Escala octavas la voz de Luis Eduardo Aute, en esta grabación, dejando atrás los instrumentos en escena, al encuentro de la emoción en estado puro. Es entonces cuando “A día de hoy” anuncia la recta final del disco, insistiendo en el tacto erótico como salvavidas y espejo donde reconocerse respirando, entre la arcadia de “Albanta” y la belleza como único leit-motiv. Así titula Aute, “La belleza”, su visión de la estética, cuando pierde tres letras de su dentadura, para convertirse en ética.

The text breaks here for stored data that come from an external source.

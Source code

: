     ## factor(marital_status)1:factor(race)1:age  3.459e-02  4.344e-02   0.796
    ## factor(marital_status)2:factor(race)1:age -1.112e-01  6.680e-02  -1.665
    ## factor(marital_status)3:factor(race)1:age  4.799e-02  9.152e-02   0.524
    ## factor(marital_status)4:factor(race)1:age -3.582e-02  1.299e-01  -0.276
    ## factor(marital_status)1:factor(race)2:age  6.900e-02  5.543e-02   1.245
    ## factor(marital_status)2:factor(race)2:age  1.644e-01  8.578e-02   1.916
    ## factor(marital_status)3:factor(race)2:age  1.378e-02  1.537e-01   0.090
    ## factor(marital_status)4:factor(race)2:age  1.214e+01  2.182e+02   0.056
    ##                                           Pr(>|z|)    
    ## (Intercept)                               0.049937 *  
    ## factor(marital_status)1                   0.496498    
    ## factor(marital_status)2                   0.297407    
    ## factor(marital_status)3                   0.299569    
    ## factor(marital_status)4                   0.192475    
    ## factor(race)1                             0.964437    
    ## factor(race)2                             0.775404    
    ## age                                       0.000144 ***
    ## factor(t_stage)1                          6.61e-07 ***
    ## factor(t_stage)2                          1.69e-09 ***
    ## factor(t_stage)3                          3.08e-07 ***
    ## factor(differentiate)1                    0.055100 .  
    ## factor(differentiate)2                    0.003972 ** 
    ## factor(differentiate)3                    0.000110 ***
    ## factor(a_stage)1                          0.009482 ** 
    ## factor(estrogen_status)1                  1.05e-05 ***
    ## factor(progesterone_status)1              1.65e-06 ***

Lo bello debería ser siempre bueno, bondadoso, por qué no, recuerdan desde el Olimpo los clásicos...Claro que de ser así costaría entender en qué se terminó convirtiendo “Al alba”, el himno a capella que sirve de colofón a este álbum. Ahora que tanto se habla de memoria histórica no está de más recordar que nació elegía, dedicada a los últimos fusilados de Franco, en 1975. Y que gracias a sus siete vidas se volvió la más estremecedora canción de amor, tomando cuerpo del delito.

De México a Madrid se demuestra en este álbum que todos los públicos vibran con el mismo diapasón, frente al artista que toca la carne del alma y cura.

P.D.-Como otros tantos colegas de profesión, también cantautores, Aute lleva décadas haciendo las Américas en concierto. A diferencia de ellos, no obstante, ha subido hasta Nueva York, invitado por Robert de Niro, para proyectar su largo de animación, “Un perro llamado dolor”, en el festival de TriBeCa. Toda “Una pieza maestra”, a juicio del suplemento New Yorker... Se trata de un dato que en su día le conectó con la vanguardia neoyorkina y que se pasa por alto, a menudo, cuando se valora su estatura de creador neo-renacentista, con obra pictórica y cinematográfica, en tanto lleva la poesía al pentagrama, a caballo del minimalismo y la experimentación.